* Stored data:

════════════════

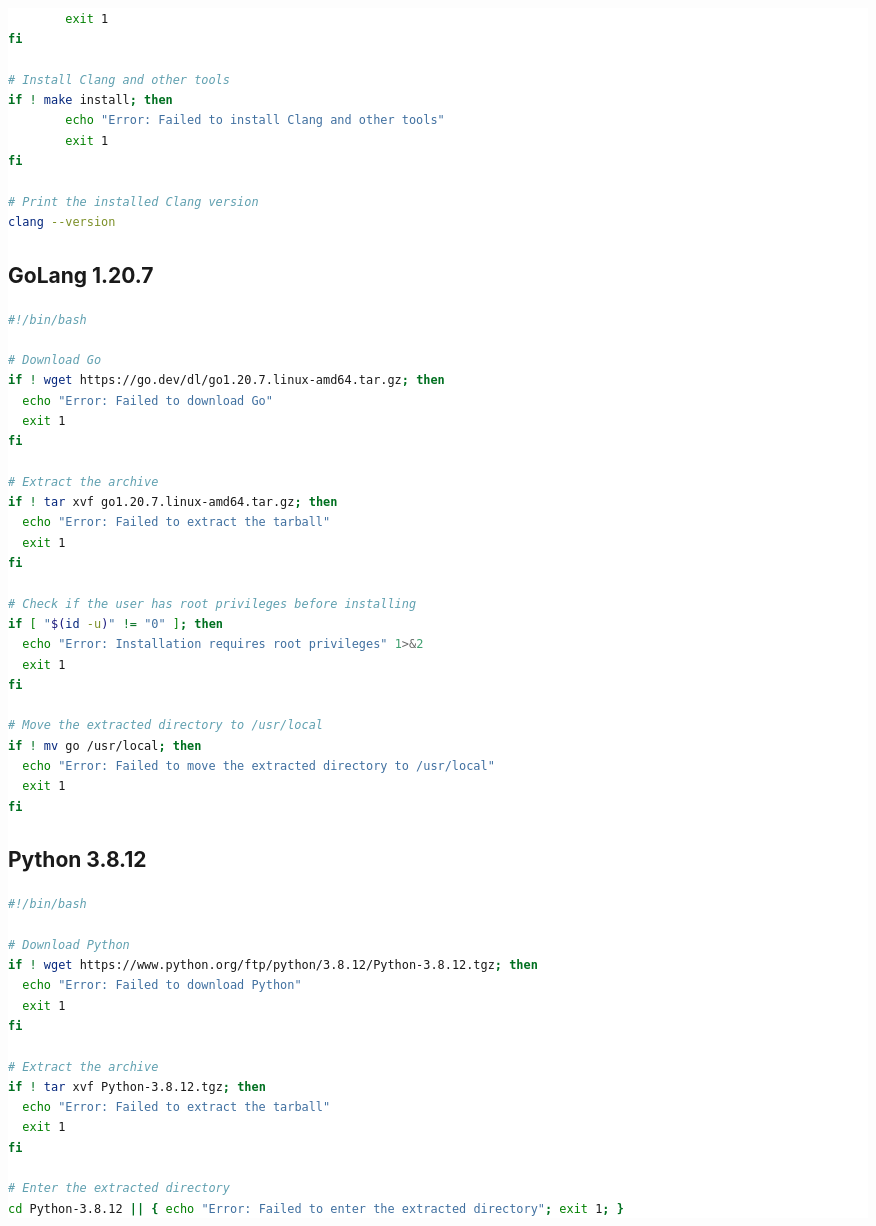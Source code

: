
 ``` bash
        exit 1
fi

# Install Clang and other tools
if ! make install; then
        echo "Error: Failed to install Clang and other tools"
        exit 1
fi

# Print the installed Clang version
clang --version
```

## GoLang 1.20.7

``` bash
#!/bin/bash

# Download Go
if ! wget https://go.dev/dl/go1.20.7.linux-amd64.tar.gz; then
  echo "Error: Failed to download Go"
  exit 1
fi

# Extract the archive
if ! tar xvf go1.20.7.linux-amd64.tar.gz; then
  echo "Error: Failed to extract the tarball"
  exit 1
fi

# Check if the user has root privileges before installing
if [ "$(id -u)" != "0" ]; then
  echo "Error: Installation requires root privileges" 1>&2
  exit 1
fi

# Move the extracted directory to /usr/local
if ! mv go /usr/local; then
  echo "Error: Failed to move the extracted directory to /usr/local"
  exit 1
fi
```

## Python 3.8.12

``` bash
#!/bin/bash

# Download Python
if ! wget https://www.python.org/ftp/python/3.8.12/Python-3.8.12.tgz; then
  echo "Error: Failed to download Python"
  exit 1
fi

# Extract the archive
if ! tar xvf Python-3.8.12.tgz; then
  echo "Error: Failed to extract the tarball"
  exit 1
fi

# Enter the extracted directory
cd Python-3.8.12 || { echo "Error: Failed to enter the extracted directory"; exit 1; }

```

════════════════

* INSTRUCTIONS FOR THE TASK: Write out the records once more, word for word, though without the pictures they contain.

* SOLUTION BELOW:
Source code

:
 ``` bash
        exit 1
fi

# Install Clang and other tools
if ! make install; then
        echo "Error: Failed to install Clang and other tools"
        exit 1
fi

# Print the installed Clang version
clang --version
```

## GoLang 1.20.7

``` bash
#!/bin/bash

# Download Go
if ! wget https://go.dev/dl/go1.20.7.linux-amd64.tar.gz; then
  echo "Error: Failed to download Go"
  exit 1
fi

# Extract the archive
if ! tar xvf go1.20.7.linux-amd64.tar.gz; then
  echo "Error: Failed to extract the tarball"
  exit 1
fi

# Check if the user has root privileges before installing
if [ "$(id -u)" != "0" ]; then
  echo "Error: Installation requires root privileges" 1>&2
  exit 1
fi

# Move the extracted directory to /usr/local
if ! mv go /usr/local; then
  echo "Error: Failed to move the extracted directory to /usr/local"
  exit 1
fi
```

## Python 3.8.12

``` bash
#!/bin/bash

# Download Python
if ! wget https://www.python.org/ftp/python/3.8.12/Python-3.8.12.tgz; then
  echo "Error: Failed to download Python"
  exit 1
fi

# Extract the archive
if ! tar xvf Python-3.8.12.tgz; then
  echo "Error: Failed to extract the tarball"
  exit 1
fi

# Enter the extracted directory
cd Python-3.8.12 || { echo "Error: Failed to enter the extracted directory"; exit 1; }

```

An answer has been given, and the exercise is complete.